WHAT THE TASK REQUIRES: Return the lines of the listing below exactly as they appear, beginning at the one with "- 📫 How to reach me aitorurki@gmail.com" and stopping after the one with "- **Adição de"; do not include pictures.

************

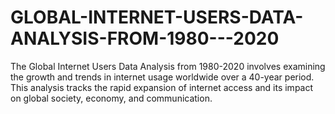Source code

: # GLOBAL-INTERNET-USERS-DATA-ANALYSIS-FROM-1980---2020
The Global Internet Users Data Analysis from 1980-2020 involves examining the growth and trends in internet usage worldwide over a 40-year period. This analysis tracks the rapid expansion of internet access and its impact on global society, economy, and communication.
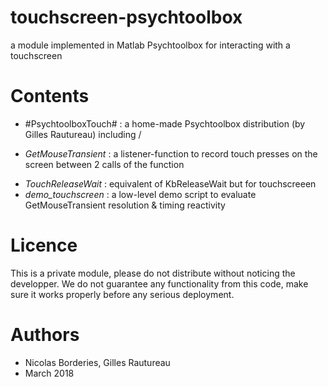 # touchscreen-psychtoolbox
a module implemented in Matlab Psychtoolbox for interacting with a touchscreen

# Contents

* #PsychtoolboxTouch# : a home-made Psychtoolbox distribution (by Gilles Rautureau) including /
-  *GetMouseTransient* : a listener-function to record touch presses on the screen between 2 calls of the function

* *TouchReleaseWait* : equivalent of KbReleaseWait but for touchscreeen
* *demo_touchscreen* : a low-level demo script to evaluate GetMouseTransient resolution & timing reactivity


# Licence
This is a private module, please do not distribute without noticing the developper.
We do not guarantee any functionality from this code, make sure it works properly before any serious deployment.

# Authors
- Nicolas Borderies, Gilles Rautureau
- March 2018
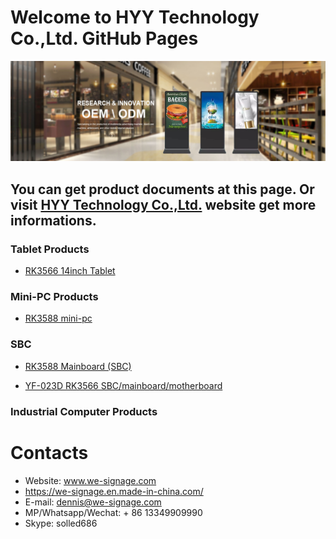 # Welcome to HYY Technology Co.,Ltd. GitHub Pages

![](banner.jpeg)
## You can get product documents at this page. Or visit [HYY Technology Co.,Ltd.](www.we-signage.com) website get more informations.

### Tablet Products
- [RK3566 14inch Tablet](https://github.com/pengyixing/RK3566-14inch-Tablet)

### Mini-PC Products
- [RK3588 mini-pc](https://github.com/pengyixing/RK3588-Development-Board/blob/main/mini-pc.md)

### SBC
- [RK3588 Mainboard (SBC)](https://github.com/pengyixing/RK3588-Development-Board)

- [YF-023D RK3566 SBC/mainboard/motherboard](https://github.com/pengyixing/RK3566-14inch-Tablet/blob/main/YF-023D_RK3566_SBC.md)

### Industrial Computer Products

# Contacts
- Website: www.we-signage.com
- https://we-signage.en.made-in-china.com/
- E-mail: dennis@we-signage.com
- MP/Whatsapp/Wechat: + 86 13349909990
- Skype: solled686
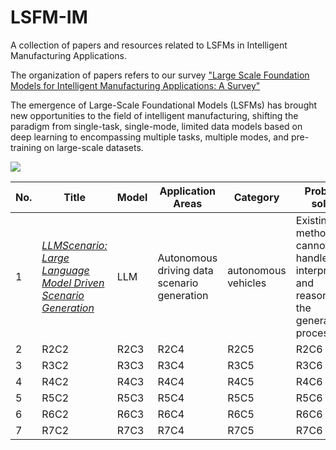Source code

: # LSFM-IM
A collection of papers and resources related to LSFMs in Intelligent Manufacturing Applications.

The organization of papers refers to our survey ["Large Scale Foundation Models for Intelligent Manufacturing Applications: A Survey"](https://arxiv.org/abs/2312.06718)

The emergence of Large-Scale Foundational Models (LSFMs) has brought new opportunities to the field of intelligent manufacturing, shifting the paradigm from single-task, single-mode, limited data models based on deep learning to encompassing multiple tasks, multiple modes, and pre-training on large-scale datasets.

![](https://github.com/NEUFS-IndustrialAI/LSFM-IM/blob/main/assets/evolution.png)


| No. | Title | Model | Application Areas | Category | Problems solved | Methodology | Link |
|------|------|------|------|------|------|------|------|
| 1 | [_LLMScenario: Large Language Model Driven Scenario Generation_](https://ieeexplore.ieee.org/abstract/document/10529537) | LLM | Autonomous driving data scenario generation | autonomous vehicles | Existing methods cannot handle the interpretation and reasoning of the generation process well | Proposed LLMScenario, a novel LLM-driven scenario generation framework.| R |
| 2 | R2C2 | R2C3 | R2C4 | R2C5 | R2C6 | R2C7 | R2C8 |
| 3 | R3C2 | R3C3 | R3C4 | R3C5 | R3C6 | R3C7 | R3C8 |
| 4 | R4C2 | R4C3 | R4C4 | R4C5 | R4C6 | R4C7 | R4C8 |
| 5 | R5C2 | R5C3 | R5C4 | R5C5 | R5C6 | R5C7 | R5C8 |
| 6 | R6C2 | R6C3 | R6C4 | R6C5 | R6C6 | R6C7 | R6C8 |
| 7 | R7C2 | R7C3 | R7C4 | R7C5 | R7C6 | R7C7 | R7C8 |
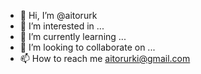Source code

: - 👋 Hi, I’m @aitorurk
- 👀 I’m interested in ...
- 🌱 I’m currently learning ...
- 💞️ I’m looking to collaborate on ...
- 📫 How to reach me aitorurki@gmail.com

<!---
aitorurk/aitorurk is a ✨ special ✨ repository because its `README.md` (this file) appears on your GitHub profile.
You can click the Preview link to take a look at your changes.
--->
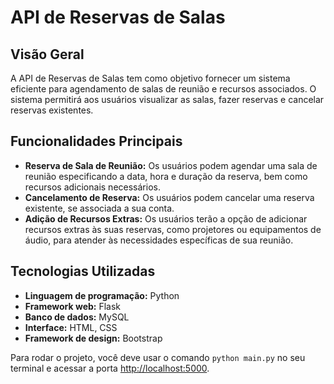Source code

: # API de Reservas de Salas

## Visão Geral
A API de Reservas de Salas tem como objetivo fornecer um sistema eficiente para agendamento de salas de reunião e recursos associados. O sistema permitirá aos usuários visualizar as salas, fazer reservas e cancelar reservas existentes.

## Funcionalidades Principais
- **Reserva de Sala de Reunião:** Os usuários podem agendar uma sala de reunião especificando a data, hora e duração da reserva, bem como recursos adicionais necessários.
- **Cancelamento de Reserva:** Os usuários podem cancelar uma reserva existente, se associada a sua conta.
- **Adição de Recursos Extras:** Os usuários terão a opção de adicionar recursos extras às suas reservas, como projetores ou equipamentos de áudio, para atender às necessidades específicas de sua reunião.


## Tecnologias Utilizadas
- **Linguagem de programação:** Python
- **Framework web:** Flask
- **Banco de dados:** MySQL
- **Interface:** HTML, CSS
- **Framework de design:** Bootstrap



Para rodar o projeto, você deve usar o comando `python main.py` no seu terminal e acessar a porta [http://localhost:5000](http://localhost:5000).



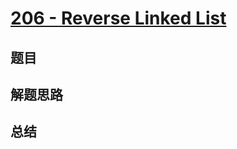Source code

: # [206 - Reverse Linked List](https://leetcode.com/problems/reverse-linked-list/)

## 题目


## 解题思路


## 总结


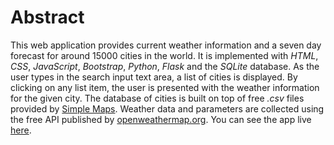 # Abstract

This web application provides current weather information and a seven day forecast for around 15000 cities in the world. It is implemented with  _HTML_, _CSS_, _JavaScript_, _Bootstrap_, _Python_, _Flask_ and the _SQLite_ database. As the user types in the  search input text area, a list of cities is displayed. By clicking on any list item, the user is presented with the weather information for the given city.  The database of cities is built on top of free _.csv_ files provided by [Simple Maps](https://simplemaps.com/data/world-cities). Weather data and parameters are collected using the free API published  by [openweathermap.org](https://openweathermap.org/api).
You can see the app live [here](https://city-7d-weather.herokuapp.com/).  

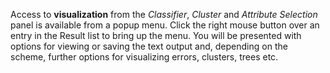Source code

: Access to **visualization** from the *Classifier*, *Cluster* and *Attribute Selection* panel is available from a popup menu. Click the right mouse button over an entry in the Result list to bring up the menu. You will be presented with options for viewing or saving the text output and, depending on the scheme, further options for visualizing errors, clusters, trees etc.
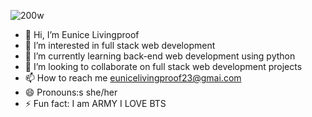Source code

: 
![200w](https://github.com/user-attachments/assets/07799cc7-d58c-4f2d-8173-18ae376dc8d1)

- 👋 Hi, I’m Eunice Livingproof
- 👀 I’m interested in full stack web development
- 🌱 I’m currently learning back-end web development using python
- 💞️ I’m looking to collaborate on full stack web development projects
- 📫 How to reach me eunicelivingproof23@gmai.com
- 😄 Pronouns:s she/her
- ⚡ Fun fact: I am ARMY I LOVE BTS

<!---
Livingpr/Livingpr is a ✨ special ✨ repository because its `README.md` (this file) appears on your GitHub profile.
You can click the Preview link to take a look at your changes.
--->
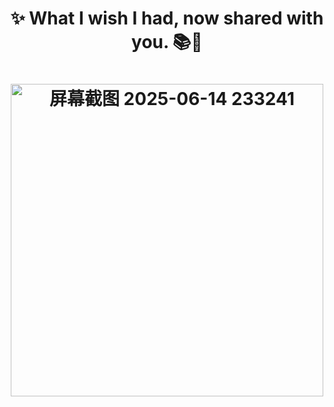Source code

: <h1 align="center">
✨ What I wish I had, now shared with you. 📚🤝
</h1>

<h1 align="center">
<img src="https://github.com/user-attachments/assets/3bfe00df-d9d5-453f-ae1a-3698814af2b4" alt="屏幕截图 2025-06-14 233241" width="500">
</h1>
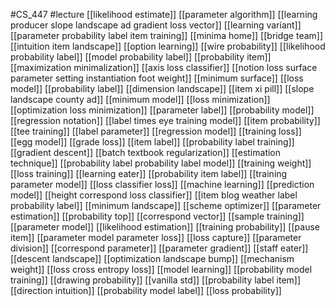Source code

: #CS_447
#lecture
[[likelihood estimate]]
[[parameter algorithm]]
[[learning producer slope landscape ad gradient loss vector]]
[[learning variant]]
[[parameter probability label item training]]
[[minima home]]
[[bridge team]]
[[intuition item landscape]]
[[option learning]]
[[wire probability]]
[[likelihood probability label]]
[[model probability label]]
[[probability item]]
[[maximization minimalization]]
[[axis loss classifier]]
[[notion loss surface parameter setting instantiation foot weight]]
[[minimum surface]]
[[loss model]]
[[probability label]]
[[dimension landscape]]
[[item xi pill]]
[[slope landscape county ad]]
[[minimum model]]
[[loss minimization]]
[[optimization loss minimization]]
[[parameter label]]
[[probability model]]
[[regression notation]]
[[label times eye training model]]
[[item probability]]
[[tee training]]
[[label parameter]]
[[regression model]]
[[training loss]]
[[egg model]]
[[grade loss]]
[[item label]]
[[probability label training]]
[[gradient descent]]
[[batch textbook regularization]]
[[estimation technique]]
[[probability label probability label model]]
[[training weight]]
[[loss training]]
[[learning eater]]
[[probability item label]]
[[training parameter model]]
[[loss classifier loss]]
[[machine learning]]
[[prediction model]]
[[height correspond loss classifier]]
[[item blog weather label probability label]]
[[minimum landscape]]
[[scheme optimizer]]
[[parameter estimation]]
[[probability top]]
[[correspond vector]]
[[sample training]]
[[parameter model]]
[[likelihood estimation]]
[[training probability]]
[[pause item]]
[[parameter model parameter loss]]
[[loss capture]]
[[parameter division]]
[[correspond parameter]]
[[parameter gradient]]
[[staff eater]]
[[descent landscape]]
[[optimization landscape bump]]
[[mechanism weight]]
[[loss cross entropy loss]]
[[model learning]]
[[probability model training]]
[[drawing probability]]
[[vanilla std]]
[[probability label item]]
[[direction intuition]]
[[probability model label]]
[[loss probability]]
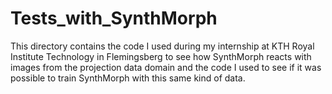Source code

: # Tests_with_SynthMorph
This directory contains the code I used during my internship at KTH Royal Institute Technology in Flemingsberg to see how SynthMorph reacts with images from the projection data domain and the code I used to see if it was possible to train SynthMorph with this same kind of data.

************

RESPONSE AREA:
- 📫 How to reach me aitorurki@gmail.com

<!---
aitorurk/aitorurk is a ✨ special ✨ repository because its `README.md` (this file) appears on your GitHub profile.
You can click the Preview link to take a look at your changes.
--->
Source code

: # API de Reservas de Salas

## Visão Geral
A API de Reservas de Salas tem como objetivo fornecer um sistema eficiente para agendamento de salas de reunião e recursos associados. O sistema permitirá aos usuários visualizar as salas, fazer reservas e cancelar reservas existentes.

## Funcionalidades Principais
- **Reserva de Sala de Reunião:** Os usuários podem agendar uma sala de reunião especificando a data, hora e duração da reserva, bem como recursos adicionais necessários.
- **Cancelamento de Reserva:** Os usuários podem cancelar uma reserva existente, se associada a sua conta.
- **Adição de Recursos Extras:** Os usuários terão a opção de adicionar recursos extras às suas reservas, como projetores ou equipamentos de áudio, para atender às necessidades específicas de sua reunião.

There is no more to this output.